[[ Records provided, beginning ]]

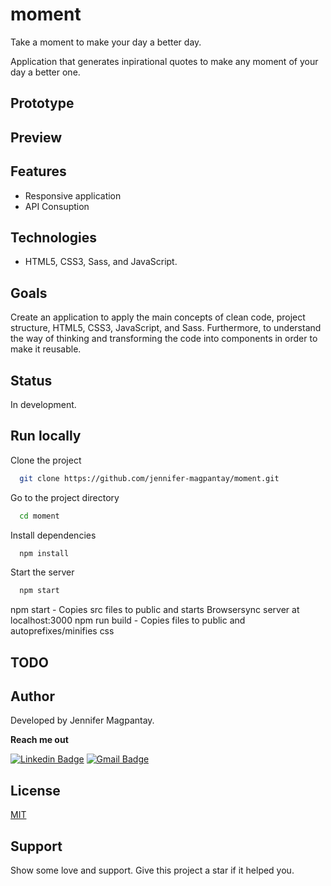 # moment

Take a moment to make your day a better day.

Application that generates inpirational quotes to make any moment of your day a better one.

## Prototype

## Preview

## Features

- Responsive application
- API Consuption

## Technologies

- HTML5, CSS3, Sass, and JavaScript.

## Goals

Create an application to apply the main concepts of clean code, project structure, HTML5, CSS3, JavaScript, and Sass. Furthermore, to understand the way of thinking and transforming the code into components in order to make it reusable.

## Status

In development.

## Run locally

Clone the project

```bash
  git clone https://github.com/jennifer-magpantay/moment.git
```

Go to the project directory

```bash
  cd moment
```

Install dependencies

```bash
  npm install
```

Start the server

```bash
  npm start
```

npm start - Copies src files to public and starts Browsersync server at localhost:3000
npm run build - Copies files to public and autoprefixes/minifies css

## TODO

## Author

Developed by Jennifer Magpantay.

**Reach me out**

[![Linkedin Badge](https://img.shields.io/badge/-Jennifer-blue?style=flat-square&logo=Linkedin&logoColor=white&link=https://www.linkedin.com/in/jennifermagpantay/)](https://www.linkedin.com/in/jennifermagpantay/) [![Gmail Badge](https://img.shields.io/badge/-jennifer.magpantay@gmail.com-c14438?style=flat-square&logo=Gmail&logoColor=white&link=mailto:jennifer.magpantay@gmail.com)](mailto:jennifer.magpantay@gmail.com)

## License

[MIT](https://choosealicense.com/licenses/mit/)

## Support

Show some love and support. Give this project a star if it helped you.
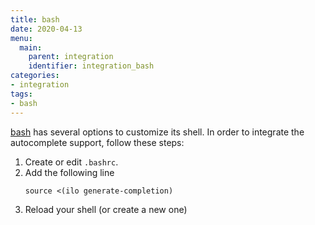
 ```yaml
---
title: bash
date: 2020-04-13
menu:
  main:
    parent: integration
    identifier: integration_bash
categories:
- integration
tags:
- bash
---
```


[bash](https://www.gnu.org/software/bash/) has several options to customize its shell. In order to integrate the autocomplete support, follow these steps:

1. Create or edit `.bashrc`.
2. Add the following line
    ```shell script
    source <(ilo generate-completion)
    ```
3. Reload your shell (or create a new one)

[[ Records provided, end ]]
[[ Records provided, beginning ]]

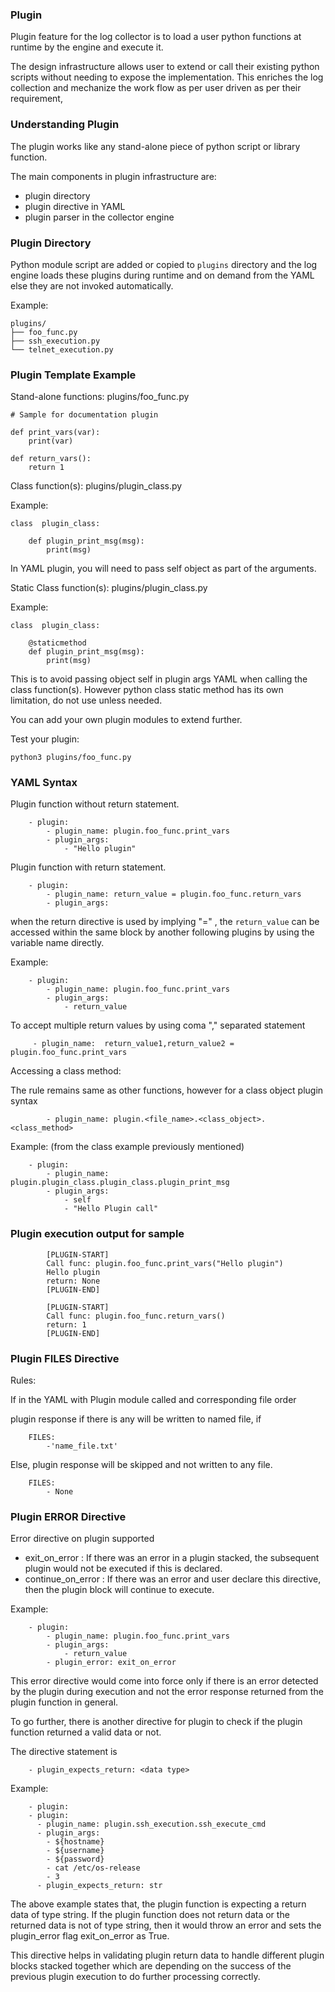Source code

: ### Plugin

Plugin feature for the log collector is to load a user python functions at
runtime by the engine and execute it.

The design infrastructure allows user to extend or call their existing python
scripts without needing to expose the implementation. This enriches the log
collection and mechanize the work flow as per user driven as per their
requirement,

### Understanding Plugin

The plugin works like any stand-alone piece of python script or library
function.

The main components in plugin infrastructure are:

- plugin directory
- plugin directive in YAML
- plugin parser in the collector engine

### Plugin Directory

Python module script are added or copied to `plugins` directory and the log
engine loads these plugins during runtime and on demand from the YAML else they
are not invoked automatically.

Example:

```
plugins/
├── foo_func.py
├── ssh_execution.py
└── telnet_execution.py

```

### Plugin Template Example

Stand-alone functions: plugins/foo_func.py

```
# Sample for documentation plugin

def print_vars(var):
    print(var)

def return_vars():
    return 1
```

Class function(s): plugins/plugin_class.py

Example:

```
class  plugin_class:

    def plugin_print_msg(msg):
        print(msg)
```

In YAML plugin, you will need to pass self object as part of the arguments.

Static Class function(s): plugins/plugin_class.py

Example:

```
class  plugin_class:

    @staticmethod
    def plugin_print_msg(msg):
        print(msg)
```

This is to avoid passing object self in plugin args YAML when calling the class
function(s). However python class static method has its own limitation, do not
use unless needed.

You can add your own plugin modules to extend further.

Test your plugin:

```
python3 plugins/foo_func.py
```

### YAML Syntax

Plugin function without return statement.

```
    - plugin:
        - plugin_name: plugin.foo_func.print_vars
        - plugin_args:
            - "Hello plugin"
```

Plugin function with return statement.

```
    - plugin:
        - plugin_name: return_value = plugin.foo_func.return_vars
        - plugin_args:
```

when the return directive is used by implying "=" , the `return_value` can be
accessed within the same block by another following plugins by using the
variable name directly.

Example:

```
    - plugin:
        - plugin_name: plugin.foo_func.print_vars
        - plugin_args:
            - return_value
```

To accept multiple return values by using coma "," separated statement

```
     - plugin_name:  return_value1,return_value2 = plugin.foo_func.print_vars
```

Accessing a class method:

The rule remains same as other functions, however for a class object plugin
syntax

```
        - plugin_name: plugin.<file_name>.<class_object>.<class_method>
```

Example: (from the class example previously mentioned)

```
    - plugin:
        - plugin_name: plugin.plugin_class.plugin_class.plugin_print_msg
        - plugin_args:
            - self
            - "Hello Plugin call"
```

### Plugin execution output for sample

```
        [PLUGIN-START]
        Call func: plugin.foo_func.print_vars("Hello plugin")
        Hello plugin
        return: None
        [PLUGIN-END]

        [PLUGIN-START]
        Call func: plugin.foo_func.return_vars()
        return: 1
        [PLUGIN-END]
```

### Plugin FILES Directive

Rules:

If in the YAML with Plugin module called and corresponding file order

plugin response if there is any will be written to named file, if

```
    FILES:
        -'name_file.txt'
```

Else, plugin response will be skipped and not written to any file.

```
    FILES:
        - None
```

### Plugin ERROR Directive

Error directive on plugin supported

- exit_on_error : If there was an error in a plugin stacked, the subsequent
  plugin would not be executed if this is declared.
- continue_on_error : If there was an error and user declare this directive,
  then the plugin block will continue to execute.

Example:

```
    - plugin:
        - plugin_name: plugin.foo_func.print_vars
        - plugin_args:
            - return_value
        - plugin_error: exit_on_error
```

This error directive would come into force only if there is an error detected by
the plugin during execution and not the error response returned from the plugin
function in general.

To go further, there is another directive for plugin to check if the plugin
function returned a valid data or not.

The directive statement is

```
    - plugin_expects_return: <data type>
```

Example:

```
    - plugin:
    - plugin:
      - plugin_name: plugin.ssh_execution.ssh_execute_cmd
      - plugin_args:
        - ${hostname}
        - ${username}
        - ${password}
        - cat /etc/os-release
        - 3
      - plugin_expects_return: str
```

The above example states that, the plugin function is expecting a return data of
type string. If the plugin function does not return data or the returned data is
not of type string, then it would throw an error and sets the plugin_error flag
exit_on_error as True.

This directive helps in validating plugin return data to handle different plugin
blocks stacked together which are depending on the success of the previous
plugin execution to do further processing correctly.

[[ Records provided, end ]]

Activity: Return each line from the records that includes the word "public".

Your response:
npm start - Copies src files to public and starts Browsersync server at localhost:3000
npm run build - Copies files to public and autoprefixes/minifies css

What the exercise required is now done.